● **Task**
Starting with the line below that holds "shallow code on" and stopping after the line that holds "in the tournament", transcribe the lines exactly, leaving out all pictures.

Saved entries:
********
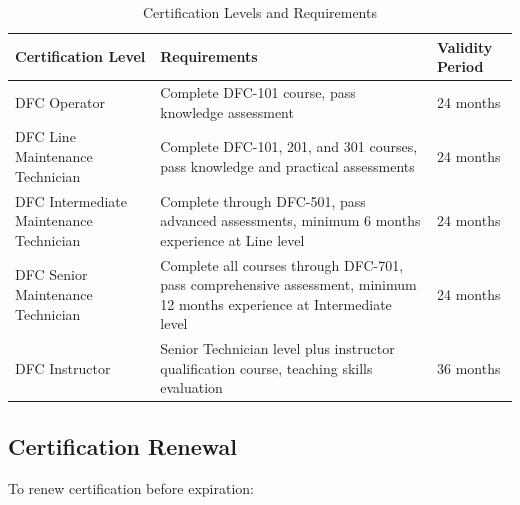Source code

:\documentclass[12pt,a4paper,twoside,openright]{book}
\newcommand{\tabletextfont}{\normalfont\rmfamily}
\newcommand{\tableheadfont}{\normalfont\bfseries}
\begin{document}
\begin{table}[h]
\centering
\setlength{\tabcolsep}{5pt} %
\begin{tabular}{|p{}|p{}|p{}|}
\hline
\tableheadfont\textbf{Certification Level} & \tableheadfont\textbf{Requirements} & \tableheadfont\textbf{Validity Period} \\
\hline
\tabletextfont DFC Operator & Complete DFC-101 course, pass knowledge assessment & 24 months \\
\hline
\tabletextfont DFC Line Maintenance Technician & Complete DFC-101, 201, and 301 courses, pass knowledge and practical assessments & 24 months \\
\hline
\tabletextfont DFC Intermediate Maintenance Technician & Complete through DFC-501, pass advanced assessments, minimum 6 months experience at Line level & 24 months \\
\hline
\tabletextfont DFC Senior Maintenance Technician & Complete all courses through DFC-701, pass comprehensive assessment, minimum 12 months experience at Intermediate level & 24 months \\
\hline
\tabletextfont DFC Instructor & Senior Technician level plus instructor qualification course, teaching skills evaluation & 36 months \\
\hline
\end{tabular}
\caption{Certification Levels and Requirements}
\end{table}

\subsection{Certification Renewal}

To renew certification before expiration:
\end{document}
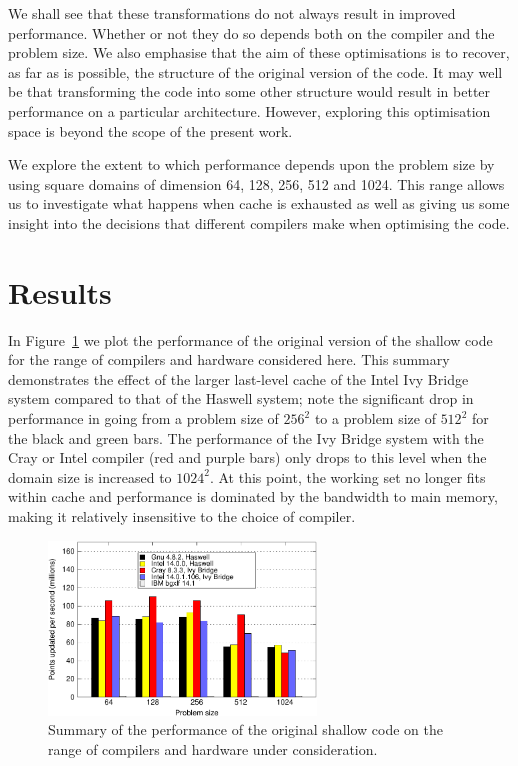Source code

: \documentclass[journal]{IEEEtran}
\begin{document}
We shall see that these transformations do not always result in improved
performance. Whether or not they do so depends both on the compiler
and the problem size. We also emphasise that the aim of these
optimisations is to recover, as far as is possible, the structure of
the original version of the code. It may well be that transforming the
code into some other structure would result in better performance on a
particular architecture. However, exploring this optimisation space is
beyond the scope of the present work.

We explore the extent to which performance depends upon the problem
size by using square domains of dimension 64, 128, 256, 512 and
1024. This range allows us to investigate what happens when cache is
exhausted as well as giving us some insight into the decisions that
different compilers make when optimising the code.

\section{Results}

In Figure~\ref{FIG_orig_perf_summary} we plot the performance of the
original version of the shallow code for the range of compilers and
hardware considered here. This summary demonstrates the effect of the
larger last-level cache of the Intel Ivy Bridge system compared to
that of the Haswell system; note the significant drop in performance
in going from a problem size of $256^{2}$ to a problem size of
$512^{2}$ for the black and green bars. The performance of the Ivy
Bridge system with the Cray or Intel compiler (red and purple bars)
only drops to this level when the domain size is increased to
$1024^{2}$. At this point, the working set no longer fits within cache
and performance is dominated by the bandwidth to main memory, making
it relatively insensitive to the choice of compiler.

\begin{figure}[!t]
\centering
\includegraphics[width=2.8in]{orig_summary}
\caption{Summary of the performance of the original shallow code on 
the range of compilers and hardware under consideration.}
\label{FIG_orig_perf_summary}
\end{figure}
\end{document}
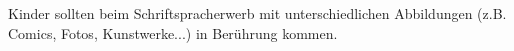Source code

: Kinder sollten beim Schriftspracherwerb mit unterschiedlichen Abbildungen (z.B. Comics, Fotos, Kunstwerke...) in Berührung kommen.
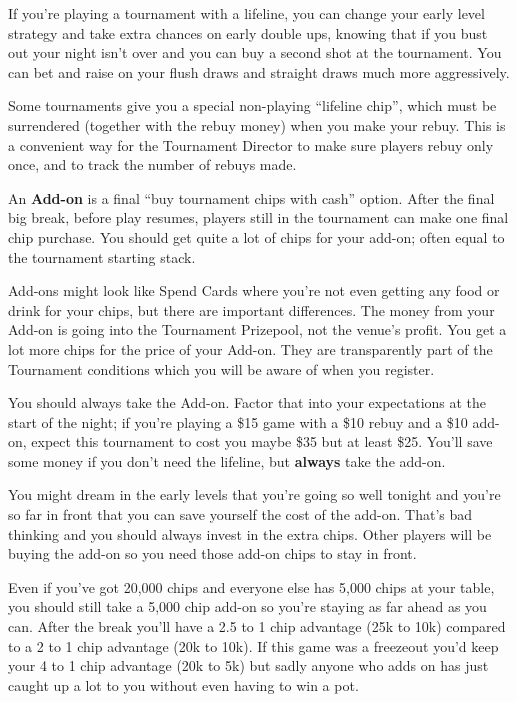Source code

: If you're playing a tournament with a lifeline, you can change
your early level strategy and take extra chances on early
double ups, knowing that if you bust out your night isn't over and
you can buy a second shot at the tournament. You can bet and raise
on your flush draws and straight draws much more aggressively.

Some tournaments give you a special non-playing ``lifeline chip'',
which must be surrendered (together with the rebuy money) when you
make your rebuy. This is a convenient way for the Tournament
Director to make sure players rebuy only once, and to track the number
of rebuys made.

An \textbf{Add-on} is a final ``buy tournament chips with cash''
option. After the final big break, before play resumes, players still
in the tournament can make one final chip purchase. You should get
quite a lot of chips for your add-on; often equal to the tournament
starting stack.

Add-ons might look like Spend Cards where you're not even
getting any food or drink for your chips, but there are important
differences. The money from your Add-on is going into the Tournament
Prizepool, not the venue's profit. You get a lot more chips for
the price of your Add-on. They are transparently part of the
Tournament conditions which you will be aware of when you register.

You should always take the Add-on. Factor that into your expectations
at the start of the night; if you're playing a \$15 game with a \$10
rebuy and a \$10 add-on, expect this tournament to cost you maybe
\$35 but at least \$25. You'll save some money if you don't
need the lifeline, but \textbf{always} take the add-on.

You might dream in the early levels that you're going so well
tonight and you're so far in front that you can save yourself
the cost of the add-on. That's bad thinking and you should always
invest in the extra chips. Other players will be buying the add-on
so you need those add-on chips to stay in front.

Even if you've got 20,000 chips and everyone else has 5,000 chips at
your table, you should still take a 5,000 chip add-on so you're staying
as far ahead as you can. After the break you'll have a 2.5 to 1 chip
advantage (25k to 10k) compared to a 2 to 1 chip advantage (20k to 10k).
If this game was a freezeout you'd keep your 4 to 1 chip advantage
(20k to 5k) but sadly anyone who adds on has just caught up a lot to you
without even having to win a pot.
********
● **Result**
\caption{Summary of the performance of the original shallow code on 
the range of compilers and hardware under consideration.}
\label{FIG_orig_perf_summary}
\end{figure}
\end{document}
Source code

: Kinder sollten beim Schriftspracherwerb mit unterschiedlichen Abbildungen (z.B. Comics, Fotos, Kunstwerke...) in Berührung kommen.
Source code

: If you're playing a tournament with a lifeline, you can change
your early level strategy and take extra chances on early
double ups, knowing that if you bust out your night isn't over and
you can buy a second shot at the tournament. You can bet and raise
on your flush draws and straight draws much more aggressively.

Some tournaments give you a special non-playing ``lifeline chip'',
which must be surrendered (together with the rebuy money) when you
make your rebuy. This is a convenient way for the Tournament
Director to make sure players rebuy only once, and to track the number
of rebuys made.

An \textbf{Add-on} is a final ``buy tournament chips with cash''
option. After the final big break, before play resumes, players still
in the tournament can make one final chip purchase. You should get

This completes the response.